The Sources: In a literate age, the original sources are Multitude. Private and public letters, which were collected and later published, broadsheets, pamphlets and engravings all document what was even then recognized as a historic event. Both Continental and British militaries prepared reports ranging from casualty returns to battle accounts. Among the most useful accounts written since the events of 1775 are F.W. Coburn’s
The Battle of April 19, 1775: In Lexington, Concord, Lincoln, Arlington, Cambridge, Somerville, and Charlestown, Massachusetts, published in 1922 by the Lexington Historical Society (especially noteworthy as it is available complete on-line as a pdf document); D. H., Fischer’s 1994 volume
Paul Revere's Ride, a tremendous guide to the primary sources, and D. B. Chidsey’s 1966 work The Siege of Boston: An on-the-scene Account of the Beginning of the American Revolution.
Perhaps the most accessible of the recent accounts is the
Wikipedia entry for “Battles of Lexington and Concord”, which is extensively footnoted and appears more solidly researched than most of the work done for this popular but uneven resource.

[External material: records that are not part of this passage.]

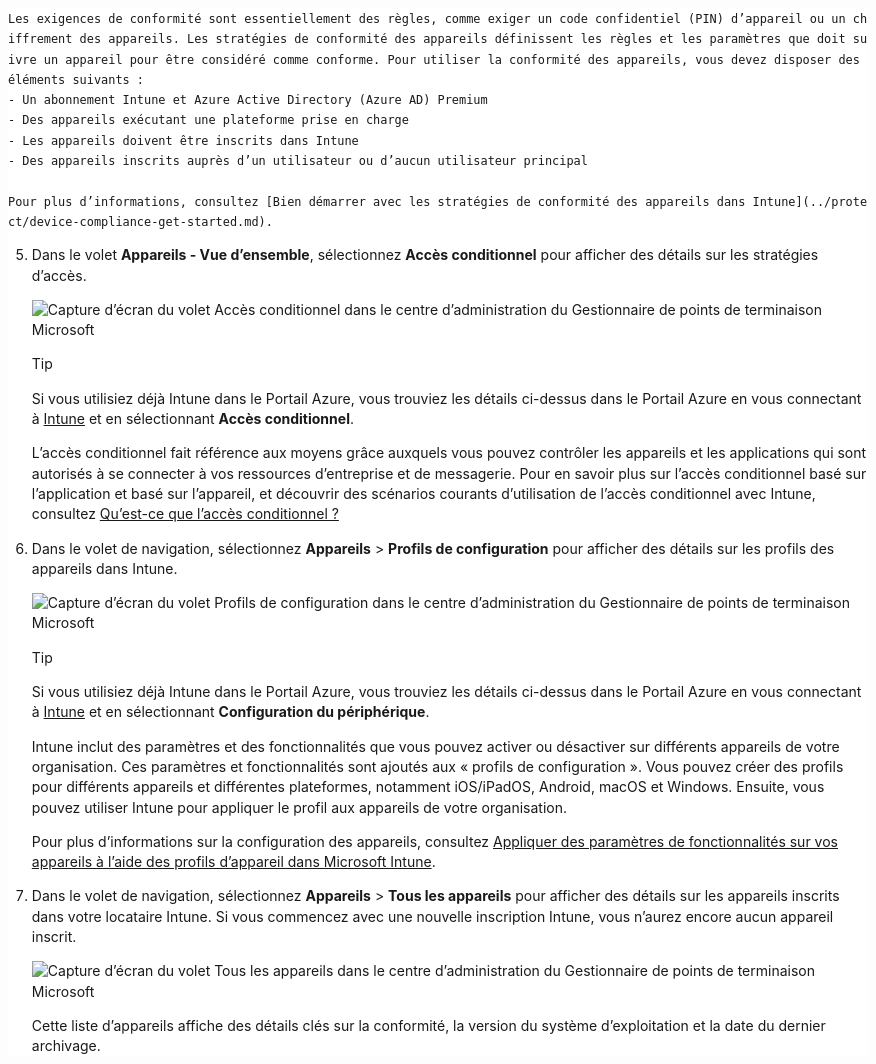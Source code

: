     Les exigences de conformité sont essentiellement des règles, comme exiger un code confidentiel (PIN) d’appareil ou un chiffrement des appareils. Les stratégies de conformité des appareils définissent les règles et les paramètres que doit suivre un appareil pour être considéré comme conforme. Pour utiliser la conformité des appareils, vous devez disposer des éléments suivants :
    - Un abonnement Intune et Azure Active Directory (Azure AD) Premium
    - Des appareils exécutant une plateforme prise en charge
    - Les appareils doivent être inscrits dans Intune
    - Des appareils inscrits auprès d’un utilisateur ou d’aucun utilisateur principal
    
    Pour plus d’informations, consultez [Bien démarrer avec les stratégies de conformité des appareils dans Intune](../protect/device-compliance-get-started.md).

5. Dans le volet **Appareils - Vue d’ensemble**, sélectionnez **Accès conditionnel** pour afficher des détails sur les stratégies d’accès.

    ![Capture d’écran du volet Accès conditionnel dans le centre d’administration du Gestionnaire de points de terminaison Microsoft](./media/tutorial-walkthrough-endpoint-manager/tutorial-walkthrough-mem-05.png)

    > [!TIP]
    > Si vous utilisiez déjà Intune dans le Portail Azure, vous trouviez les détails ci-dessus dans le Portail Azure en vous connectant à [Intune](https://go.microsoft.com/fwlink/?linkid=2090973) et en sélectionnant **Accès conditionnel**.

    L’accès conditionnel fait référence aux moyens grâce auxquels vous pouvez contrôler les appareils et les applications qui sont autorisés à se connecter à vos ressources d’entreprise et de messagerie. Pour en savoir plus sur l’accès conditionnel basé sur l’application et basé sur l’appareil, et découvrir des scénarios courants d’utilisation de l’accès conditionnel avec Intune, consultez [Qu’est-ce que l’accès conditionnel ?](../protect/conditional-access.md)

6. Dans le volet de navigation, sélectionnez **Appareils** > **Profils de configuration** pour afficher des détails sur les profils des appareils dans Intune.

    ![Capture d’écran du volet Profils de configuration dans le centre d’administration du Gestionnaire de points de terminaison Microsoft](./media/tutorial-walkthrough-endpoint-manager/tutorial-walkthrough-mem-06.png)
    
    > [!TIP]
    > Si vous utilisiez déjà Intune dans le Portail Azure, vous trouviez les détails ci-dessus dans le Portail Azure en vous connectant à [Intune](https://go.microsoft.com/fwlink/?linkid=2090973) et en sélectionnant **Configuration du périphérique**.

    Intune inclut des paramètres et des fonctionnalités que vous pouvez activer ou désactiver sur différents appareils de votre organisation. Ces paramètres et fonctionnalités sont ajoutés aux « profils de configuration ». Vous pouvez créer des profils pour différents appareils et différentes plateformes, notamment iOS/iPadOS, Android, macOS et Windows. Ensuite, vous pouvez utiliser Intune pour appliquer le profil aux appareils de votre organisation.   

    Pour plus d’informations sur la configuration des appareils, consultez [Appliquer des paramètres de fonctionnalités sur vos appareils à l’aide des profils d’appareil dans Microsoft Intune](../configuration/device-profiles.md).

7. Dans le volet de navigation, sélectionnez **Appareils** > **Tous les appareils** pour afficher des détails sur les appareils inscrits dans votre locataire Intune. Si vous commencez avec une nouvelle inscription Intune, vous n’aurez encore aucun appareil inscrit.

    ![Capture d’écran du volet Tous les appareils dans le centre d’administration du Gestionnaire de points de terminaison Microsoft](./media/tutorial-walkthrough-endpoint-manager/tutorial-walkthrough-mem-07.png)

    Cette liste d’appareils affiche des détails clés sur la conformité, la version du système d’exploitation et la date du dernier archivage.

The Campaign: The events of 19 April were the opening moves in what became the Boston Campaign, which included the battles at Lexington, Concord and along the Battle Road on 19 April 1775; Chelsea Creek (Hog Island, fought in May, 1775), Bunker Hill (fought in June, 1775). The siege of Boston continued for almost a year until the Crown forces evacuated the city in March of 1776.
The Engagement: The events of 19 April 1775 are fairly well understood by those of you with a penchant for history and military history; for those who aren’t buffs you can’t – and I can’t – do better than the Wikipedia entry, or many of the other published sources that discuss this day.
So what I’d like to do is refer back to what we discussed in the “
Commander’s Intent”
series of posts. Specifically, General Gage and his British army of occupation were in very peculiar political and military position in the spring of 1775. Similar to our military and diplomatic assets deployed to south-central Asia in the spring of 2009, they have two, seemingly contradictory, missions.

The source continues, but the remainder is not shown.